Suppose my project structure looks like this:
main.py
photo.jpg
How do I send photo.jpg as an inline result?
Here is the code of main.py:
from uuid import uuid4
from telegram.ext import InlineQueryHandler, Updater
from telegram import InlineQueryResultPhoto
def handle_inline_request(update, context):
update.inline_query.answer([
InlineQueryResultPhoto(
id=uuid4(),
photo_url='', # WHAT DO I PUT HERE?
thumb_url='', # AND HERE?
)
])
updater = Updater('TELEGRAM_TOKEN', use_context=True)
updater.dispatcher.add_handler(InlineQueryHandler(handle_inline_request))
updater.start_polling()
updater.idle()
There is no direct answer because Telegram Bot API doesn't provide it.
But there are two workaounds: you can use upload a photo to telegram servers and then use InlineQueryResultCachedPhoto or you can upload to any image server and then use InlineQueryResultPhoto.
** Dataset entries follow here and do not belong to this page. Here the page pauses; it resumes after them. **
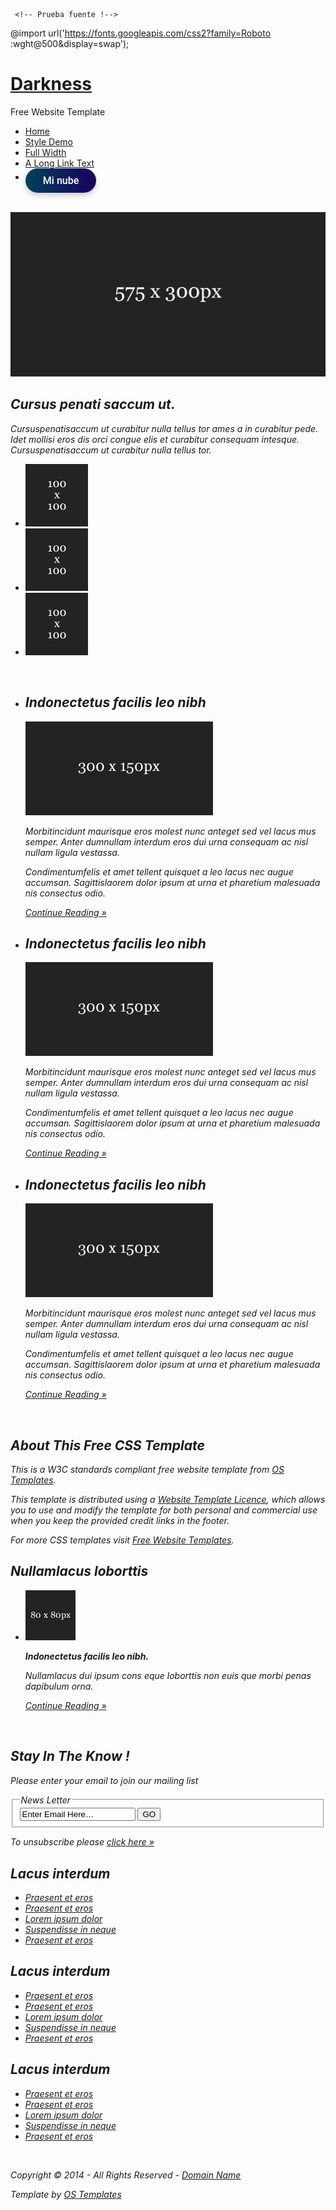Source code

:<!DOCTYPE html PUBLIC "-//W3C//DTD XHTML 1.0 Transitional//EN" "http://www.w3.org/TR/xhtml1/DTD/xhtml1-transitional.dtd">
<!--
Template Name: Darkness
Author: <a href="http://www.os-templates.com/">OS Templates</a>
Author URI: http://www.os-templates.com/
Licence: Free to use under our free template licence terms
Licence URI: http://www.os-templates.com/template-terms
-->
<script>
  window.onload = async () => {
    try {
      const res = await fetch("https://whitekhameleon.ddns.net/ngrok-url");
      const data = await res.json();
      const ngrokURL = data.url;

      // Actualiza el botón de subida
      const subirBtn = document.getElementById("btn-subida");
      if (subirBtn) {
        subirBtn.href = `${ngrokURL}/subida`;
        subirBtn.innerText = "Subir archivo (ngrok)";
      }
    } catch (err) {
      console.error("No se pudo obtener la URL ngrok:", err);
    }
  };
</script>



<html xmlns="http://www.w3.org/1999/xhtml">
<head>
  
     <!-- Prueba fuente !-->
<link rel="stylesheet" href="https://cdnjs.cloudflare.com/ajax/libs/font-awesome/6.5.0/css/all.min.css ">

<link href="https://fonts.googleapis.com/css2?family=Roboto :wght@400;500;700&display=swap" rel="stylesheet">

@import url('https://fonts.googleapis.com/css2?family=Roboto :wght@500&display=swap');
 <!-- Prueba fuente !-->
 
<title>Wise Khameleon</title>
<meta http-equiv="Content-Type" content="text/html; charset=iso-8859-1" />
<link rel="stylesheet" href="layout/styles/layout.css" type="text/css" />
<!-- prueba Head CSS !-->
<style>
  /* Estilo del botón */
  #btn-subida {
    font-family: 'Roboto', sans-serif;
    font-weight: 500;
    font-size: 16px;
    color: #fff;
    text-decoration: none;
    padding: 10px 20px;
    border-radius: 30px;
    background: linear-gradient(to right, #00415b, #18005b);
    display: inline-flex;
    align-items: center;
    gap: 8px;
    transition: all 0.5s ease;
    box-shadow: 0 4px 10px rgba(0, 0, 0, 0.2);
    position: relative;
    overflow: hidden;
  }

  #btn-subida::before {
    content: '';
    position: absolute;
    top: -50%;
    left: -50%;
    width: 200%;
    height: 200%;
    background: radial-gradient(circle, rgba(255,255,255,0.5) 0%, rgba(255,255,255,0) 80%);
    transform: rotate(25deg);
    opacity: 0;
    transition: opacity 0.5s ease;
    pointer-events: none;
  }

  #btn-subida:hover::before {
    opacity: 1;
  }

  #btn-subida:hover {
    background: linear-gradient(to right, #00575b, #3a00ff);
    transform: scale(0.95);
  }

  #btn-subida:active {
    transform: scale(0.9);
  }

  #btn-subida i.fas.fa-cloud {
    font-size: 18px;
  }

  /* Reducir tamaño del logo */
  #logo h1 {
    font-size: 10px;
  }
  #logo p {
    font-size: 14px;
  }
</style>

<!-- prueba Head CSS !-->
</head>
<body id="top">
<div class="wrapper">
  <div id="header">
    <div id="logo">
      <h1><a href="index.html">Darkness</a></h1>
      <p>Free Website Template</p>
    </div>
    <div id="topnav">
      <ul>
        <li class="active"><a href="index.html">Home</a></li>
        <li><a href="pages/style-demo.html">Style Demo</a></li>
        <li><a href="pages/full-width.html">Full Width</a></li>
        <li class="last"><a href="#">A Long Link Text</a></li>
        <li><a id="btn-subida" href="#"><i class="fas fa-cloud"></i> Mi nube<i class="fa-solid fa-house-tsunami"></a></li>
      </ul>
    </div>
    <br class="clear" />
  </div>
</div>
<div class="wrapper">
  <div id="latest">
    <div class="fl_left"><a href="#"><img src="images/demo/575x300.gif" alt="" /></a></div>
    <div class="fl_right">
      <h2>Cursus penati saccum ut.</h2>
      <p>Cursuspenatisaccum ut curabitur nulla tellus tor ames a in curabitur pede. Idet mollisi eros dis orci congue elis et curabitur consequam intesque. Cursuspenatisaccum ut curabitur nulla tellus tor.</p>
      <ul>
        <li><a href="#"><img src="images/demo/100x100.gif" alt="" /></a></li>
        <li><a href="#"><img src="images/demo/100x100.gif" alt="" /></a></li>
        <li class="last"><a href="#"><img src="images/demo/100x100.gif" alt="" /></a></li>
      </ul>
    </div>
    <br class="clear" />
  </div>
</div>
<div class="wrapper">
  <div id="intro">
    <ul>
      <li>
        <h2>Indonectetus facilis leo nibh</h2>
        <div class="imgholder"><a href="#"><img src="images/demo/300x150.gif" alt="" /></a></div>
        <p>Morbitincidunt maurisque eros molest nunc anteget sed vel lacus mus semper. Anter dumnullam interdum eros dui urna consequam ac nisl nullam ligula vestassa. </p>
        <p>Condimentumfelis et amet tellent quisquet a leo lacus nec augue accumsan. Sagittislaorem dolor ipsum at urna et pharetium malesuada nis consectus odio.</p>
        <p class="readmore"><a href="#">Continue Reading &raquo;</a></p>
      </li>
      <li>
        <h2>Indonectetus facilis leo nibh</h2>
        <div class="imgholder"><a href="#"><img src="images/demo/300x150.gif" alt="" /></a></div>
        <p>Morbitincidunt maurisque eros molest nunc anteget sed vel lacus mus semper. Anter dumnullam interdum eros dui urna consequam ac nisl nullam ligula vestassa. </p>
        <p>Condimentumfelis et amet tellent quisquet a leo lacus nec augue accumsan. Sagittislaorem dolor ipsum at urna et pharetium malesuada nis consectus odio.</p>
        <p class="readmore"><a href="#">Continue Reading &raquo;</a></p>
      </li>
      <li class="last">
        <h2>Indonectetus facilis leo nibh</h2>
        <div class="imgholder"><a href="#"><img src="images/demo/300x150.gif" alt="" /></a></div>
        <p>Morbitincidunt maurisque eros molest nunc anteget sed vel lacus mus semper. Anter dumnullam interdum eros dui urna consequam ac nisl nullam ligula vestassa. </p>
        <p>Condimentumfelis et amet tellent quisquet a leo lacus nec augue accumsan. Sagittislaorem dolor ipsum at urna et pharetium malesuada nis consectus odio.</p>
        <p class="readmore"><a href="#">Continue Reading &raquo;</a></p>
      </li>
    </ul>
    <br class="clear" />
  </div>
</div>
<div class="wrapper">
  <div id="container">
    <div id="content">
      <h2>About This Free CSS Template</h2>
      <p>This is a W3C standards compliant free website template from <a href="http://www.os-templates.com/">OS Templates</a>.</p>
      <p>This template is distributed using a <a href="http://www.os-templates.com/template-terms">Website Template Licence</a>, which allows you to use and modify the template for both personal and commercial use when you keep the provided credit links in the footer.</p>
      <p>For more CSS templates visit <a href="http://www.os-templates.com/">Free Website Templates</a>.</p>
    </div>
    <div id="column">
      <div class="holder">
        <h2>Nullamlacus loborttis</h2>
        <ul id="latestnews">
          <li class="last"><img class="imgl" src="images/demo/80x80.gif" alt="" />
            <p><strong>Indonectetus facilis leo nibh.</strong></p>
            <p>Nullamlacus dui ipsum cons eque loborttis non euis que morbi penas dapibulum orna.</p>
            <p class="readmore"><a href="#">Continue Reading &raquo;</a></p>
          </li>
        </ul>
      </div>
    </div>
    <br class="clear" />
  </div>
</div>
<div class="wrapper">
  <div id="footer">
    <div id="newsletter">
      <h2>Stay In The Know !</h2>
      <p>Please enter your email to join our mailing list</p>
      <form action="#" method="post">
        <fieldset>
          <legend>News Letter</legend>
          <input type="text" value="Enter Email Here&hellip;"  onfocus="this.value=(this.value=='Enter Email Here&hellip;')? '' : this.value ;" />
          <input type="submit" name="news_go" id="news_go" value="GO" />
        </fieldset>
      </form>
      <p>To unsubscribe please <a href="#">click here &raquo;</a></p>
    </div>
    <div class="footbox">
      <h2>Lacus interdum</h2>
      <ul>
        <li><a href="#">Praesent et eros</a></li>
        <li><a href="#">Praesent et eros</a></li>
        <li><a href="#">Lorem ipsum dolor</a></li>
        <li><a href="#">Suspendisse in neque</a></li>
        <li class="last"><a href="#">Praesent et eros</a></li>
      </ul>
    </div>
    <div class="footbox">
      <h2>Lacus interdum</h2>
      <ul>
        <li><a href="#">Praesent et eros</a></li>
        <li><a href="#">Praesent et eros</a></li>
        <li><a href="#">Lorem ipsum dolor</a></li>
        <li><a href="#">Suspendisse in neque</a></li>
        <li class="last"><a href="#">Praesent et eros</a></li>
      </ul>
    </div>
    <div class="footbox">
      <h2>Lacus interdum</h2>
      <ul>
        <li><a href="#">Praesent et eros</a></li>
        <li><a href="#">Praesent et eros</a></li>
        <li><a href="#">Lorem ipsum dolor</a></li>
        <li><a href="#">Suspendisse in neque</a></li>
        <li class="last"><a href="#">Praesent et eros</a></li>
      </ul>
    </div>
    <br class="clear" />
  </div>
</div>
<div class="wrapper">
  <div id="copyright">
    <p class="fl_left">Copyright &copy; 2014 - All Rights Reserved - <a href="#">Domain Name</a></p>
    <p class="fl_right">Template by <a target="_blank" href="http://www.os-templates.com/" title="Free Website Templates">OS Templates</a></p>
    <br class="clear" />
  </div>
</div>



  
</body>
</html>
This first option requires you to previously upload the photo to telegram servers before creating the result list. Which options do you have? The bot can message you the photo, get that information and use what you need. Another option is creating a private channel where your bot can post the photos it will reuse. The only detail of this method is getting to know the channel_id (How to obtain the chat_id of a private Telegram channel?).
Now lets see some code:
from config import tgtoken, privchannID
from uuid import uuid4
from telegram import Bot, InlineQueryResultCachedPhoto
bot = Bot(tgtoken)
def inlinecachedphoto(update, context):
query = update.inline_query.query
if query == "/CachedPhoto":
infophoto = bot.sendPhoto(chat_id=privchannID,photo=open('logo.png','rb'),caption="some caption")
thumbphoto = infophoto["photo"][0]["file_id"]
originalphoto = infophoto["photo"][-1]["file_id"]
results = [
InlineQueryResultCachedPhoto(
id=uuid4(),
title="CachedPhoto",
photo_file_id=originalphoto)
]
update.inline_query.answer(results)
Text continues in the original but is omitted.